Respuesta :
Using the concepts of Application of derivative, we got that 1657.92inches³/sec rate of the volume of the cone changing when the radius is 40 inches and the height is 40 inches for a right circular cone.
We know that volume of right circular cone is given by =(1/3πr²h)
We are given rate of change of radius(dr/dt) and rate of change of the height(dh/dt)
Therefore ,differentiating the volume with respect to time and applying the chain rule.
dV/dt = [(1/3)πr²×(dh/dt)+ (1/3)π·2·r·(dr/dt)·h]
=>dV/dt=[(1/3)× π×r × [(r×dh/dt)+2h×(dr/dt)]]
We are given that dr/dt=2inc/sec and dh/dt= -5inc/sec
So, on putting the values, we get
=>dV/dt=[ ( (1/3)×3.14×40)×[40×(-5)+2×40×2]]
=>dV/dt=[0.33×3.14×40×[-200+160]
=>dV/dt=[0.33×3.14×40×(-40)]
=>dV/dt= -1657.92inches³/sec(negative sign denote volume is decreasing)

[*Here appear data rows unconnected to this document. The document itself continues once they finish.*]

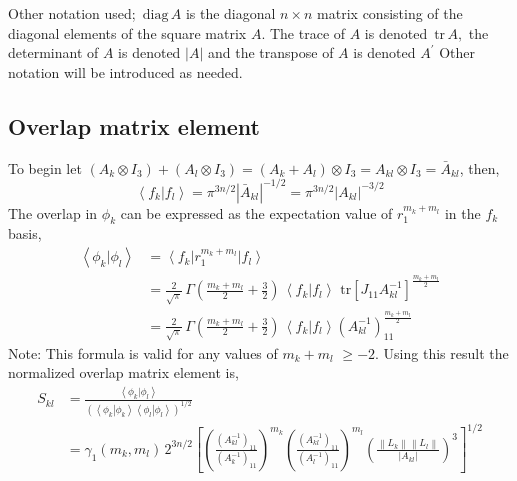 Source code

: \documentclass[12pt]{article}
\begin{document}
Other notation used; $\,\mathrm{diag}\,A$ is the diagonal $n\times n$ matrix
consisting of the diagonal elements of the square matrix $A.$ The trace of $A
$ is denoted $\,\mathrm{tr}\,A,$ the determinant of $A$ is denoted $|A|$ and
the transpose of $A$ is denoted $A^{\prime}$ Other notation will be introduced
as needed.

\subsection{Overlap matrix element}

To begin let $\left(  A_{k}\otimes I_{3}\right)  +\left(  A_{l}\otimes
I_{3}\right)  =\left(  A_{k}+A_{l}\right)  \otimes I_{3}=A_{kl}\otimes
I_{3}=\bar{A}_{kl}$, then,
\begin{equation}
\left\langle f_{k}\right.  |\left.  f_{l}\right\rangle =\pi^{3n/2}\left|
\bar{A}_{kl}\right|  ^{-1/2}=\pi^{3n/2}\left|  A_{kl}\right|  ^{-3/2}%
\end{equation}
The overlap in $\phi_{k}$ can be expressed as the expectation value of
$r_{1}^{m_{k}+m_{l}}$ in the $f_{k}$ basis,
\begin{align}
\left\langle \phi_{k}\right.  |\left.  \phi_{l}\right\rangle  & =\left\langle
f_{k}\right|  r_{1}^{m_{k}+m_{l}}\left|  f_{l}\right\rangle \label{ov1}\\
& =\frac{2}{\sqrt{\pi}}\,\Gamma\left(  \frac{m_{k}+m_{l}}{2}+\frac{3}%
{2}\right)  \,\left\langle f_{k}\right.  |\left.  f_{l}\right\rangle
\,\,\mathrm{tr}\left[  J_{11}A_{kl}^{-1}\right]  ^{\frac{m_{k}+m_{l}}{2}%
}\nonumber\\
& =\frac{2}{\sqrt{\pi}}\,\Gamma\left(  \frac{m_{k}+m_{l}}{2}+\frac{3}%
{2}\right)  \,\left\langle f_{k}\right.  |\left.  f_{l}\right\rangle \left(
A_{kl}^{-1}\right)  _{11}^{\frac{m_{k}+m_{l}}{2}}\nonumber
\end{align}
Note: This formula is valid for any values of $m_{k}+m_{l}$ $\geqslant-2.$
Using this result the normalized overlap matrix element is,
\begin{align}
S_{kl}  & =\frac{\left\langle \phi_{k}\right.  |\left.  \phi_{l}\right\rangle
}{\left(  \left\langle \phi_{k}\right.  |\left.  \phi_{k}\right\rangle
\left\langle \phi_{l}\right.  |\left.  \phi_{l}\right\rangle \right)  ^{1/2}%
}\label{Skl}\\
& =\gamma_{1}\left(  m_{k},m_{l}\right)  \,2^{3n/2}\left[  \left(
\frac{\left(  A_{kl}^{-1}\right)  _{11}}{\left(  A_{k}^{-1}\right)  _{11}%
}\right)  ^{m_{k}}\left(  \frac{\left(  A_{kl}^{-1}\right)  _{11}}{\left(
A_{l}^{-1}\right)  _{11}}\right)  ^{m_{l}}\left(  \frac{\left\|
L_{k}\right\|  \left\|  L_{l}\right\|  }{\left|  A_{kl}\right|  }\right)
^{3}\right]  ^{1/2}\nonumber
\end{align}
\end{document}
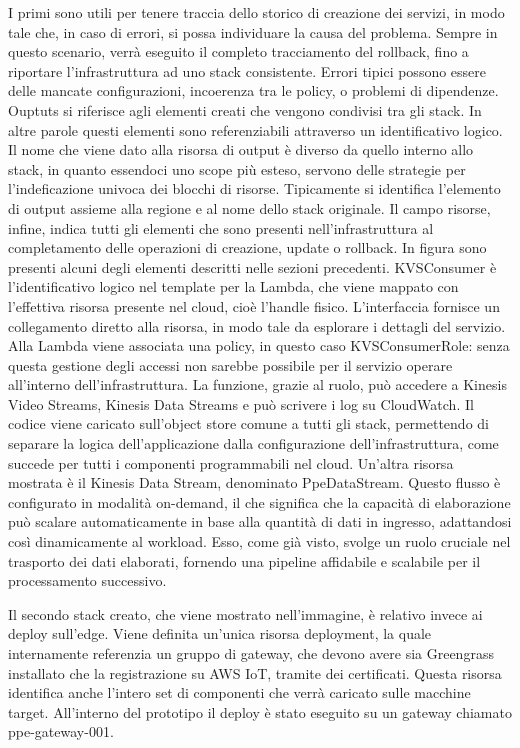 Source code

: I primi sono utili per tenere traccia dello storico di creazione dei servizi, in modo tale che, in caso di errori, si possa individuare la causa del problema. Sempre in questo scenario, verrà eseguito il completo tracciamento del rollback, fino a riportare l'infrastruttura ad uno stack consistente. Errori tipici possono essere delle mancate configurazioni, incoerenza tra le policy, o problemi di dipendenze. Ouptuts si riferisce agli elementi creati che vengono condivisi tra gli stack. In altre parole questi elementi sono referenziabili attraverso un identificativo logico. Il nome che viene dato alla risorsa di output è diverso da quello interno allo stack, in quanto essendoci uno scope più esteso, servono delle strategie per l'indeficazione univoca dei blocchi di risorse. Tipicamente si identifica l'elemento di output assieme alla regione e al nome dello stack originale. Il campo risorse, infine, indica tutti gli elementi che sono presenti nell'infrastruttura al completamento delle operazioni di creazione, update o rollback. In figura sono presenti alcuni degli elementi descritti nelle sezioni precedenti. KVSConsumer è l'identificativo logico nel template per la Lambda, che viene mappato con l'effettiva risorsa presente nel cloud, cioè l'handle fisico. L'interfaccia fornisce un collegamento diretto alla risorsa, in modo tale da esplorare i dettagli del servizio. Alla Lambda viene associata una policy, in questo caso KVSConsumerRole: senza questa gestione degli accessi non sarebbe possibile per il servizio operare all'interno dell'infrastruttura. La funzione, grazie al ruolo, può accedere a Kinesis Video Streams, Kinesis Data Streams e può scrivere i log su CloudWatch. Il codice viene caricato sull'object store comune a tutti gli stack, permettendo di separare la logica dell'applicazione dalla configurazione dell'infrastruttura, come succede per tutti i componenti programmabili nel cloud. Un'altra risorsa mostrata è il Kinesis Data Stream, denominato PpeDataStream. Questo flusso è configurato in modalità on-demand, il che significa che la capacità di elaborazione può scalare automaticamente in base alla quantità di dati in ingresso, adattandosi così dinamicamente al workload. Esso, come già visto, svolge un ruolo cruciale nel trasporto dei dati elaborati, fornendo una pipeline affidabile e scalabile per il processamento successivo. 
 
Il secondo stack creato, che viene mostrato nell'immagine, è relativo invece ai deploy sull'edge. Viene definita un'unica risorsa deployment, la quale internamente referenzia un gruppo di gateway, che devono avere sia Greengrass installato che la registrazione su AWS IoT, tramite dei certificati. Questa risorsa identifica anche l'intero set di componenti che verrà caricato sulle macchine target. All'interno del prototipo il deploy è stato eseguito su un gateway chiamato ppe-gateway-001. 

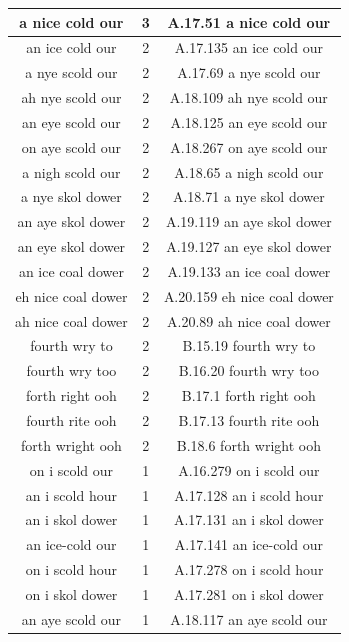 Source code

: \begin{center}
\begin{longtable}{|c|c|c|}
\hline
a nice cold our   & 3 & A.17.51    a nice cold our  \\
\hline
an ice cold our   & 2 & A.17.135    an ice cold our  \\
\hline 
a nye scold our   & 2 & A.17.69    a nye scold our  \\
\hline 
ah nye scold our   & 2 & A.18.109    ah nye scold our  \\
\hline 
an eye scold our   & 2 & A.18.125    an eye scold our  \\
\hline 
on aye scold our   & 2 & A.18.267    on aye scold our  \\
\hline 
a nigh scold our   & 2 & A.18.65    a nigh scold our  \\
\hline 
a nye skol dower   & 2 & A.18.71    a nye skol dower  \\
\hline 
an aye skol dower   & 2 & A.19.119    an aye skol dower  \\
\hline 
an eye skol dower   & 2 & A.19.127    an eye skol dower  \\
\hline 
an ice coal dower   & 2 & A.19.133    an ice coal dower  \\
\hline 
eh nice coal dower   & 2 & A.20.159    eh nice coal dower  \\
\hline 
ah nice coal dower   & 2 & A.20.89    ah nice coal dower  \\
\hline 
fourth wry to   & 2 & B.15.19    fourth wry to  \\
\hline 
fourth wry too   & 2 & B.16.20    fourth wry too  \\
\hline 
forth right ooh   & 2 & B.17.1    forth right ooh  \\
\hline 
fourth rite ooh   & 2 & B.17.13    fourth rite ooh  \\
\hline 
forth wright ooh   & 2 & B.18.6    forth wright ooh  \\
\hline 
on i scold our   & 1 & A.16.279    on i scold our  \\
\hline 
an i scold hour   & 1 & A.17.128    an i scold hour  \\
\hline 
an i skol dower   & 1 & A.17.131    an i skol dower  \\
\hline 
an ice-cold our   & 1 & A.17.141    an ice-cold our  \\
\hline 
on i scold hour   & 1 & A.17.278    on i scold hour  \\
\hline 
on i skol dower   & 1 & A.17.281    on i skol dower  \\
\hline 
an aye scold our   & 1 & A.18.117    an aye scold our  \\

\end{longtable}
\end{center}
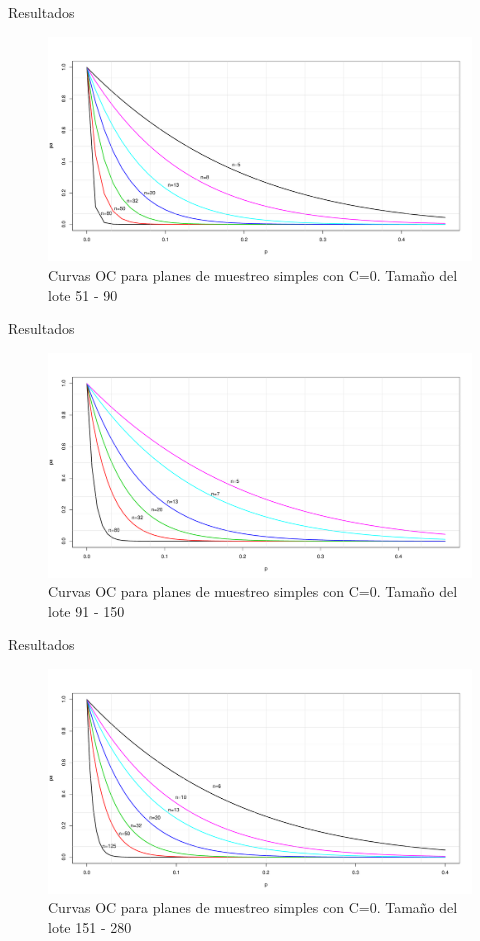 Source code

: \documentclass[10pt]{beamer}
\begin{document}
\begin{frame}{Resultados}
\begin{figure}[h!]
  \centering
  \includegraphics[scale=0.33]{FigurasUV/CO5.pdf}
  \caption{Curvas OC para planes de muestreo simples con C=0. Tamaño del lote 51 - 90}
\end{figure}
\end{frame}

\begin{frame}{Resultados}
\begin{figure}[h!]
  \centering
  \includegraphics[scale=0.33]{FigurasUV/CO6.pdf}
  \caption{Curvas OC para planes de muestreo simples con C=0. Tamaño del lote 91 - 150}
\end{figure}
\end{frame}

\begin{frame}{Resultados}
\begin{figure}[h!]
  \centering
  \includegraphics[scale=0.33]{FigurasUV/CO7.pdf}
  \caption{Curvas OC para planes de muestreo simples con C=0. Tamaño del lote 151 - 280}
\end{figure}
\end{frame}
\end{document}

Hence, if the radius of a right circular cone is increasing at the rate of 2 inches per second and its height is decreasing at the rate of 5 inches per second. the rate of the volume of the cone changing when the radius is 40 inches and the height is 40 inches is 1657.92inches³/sec.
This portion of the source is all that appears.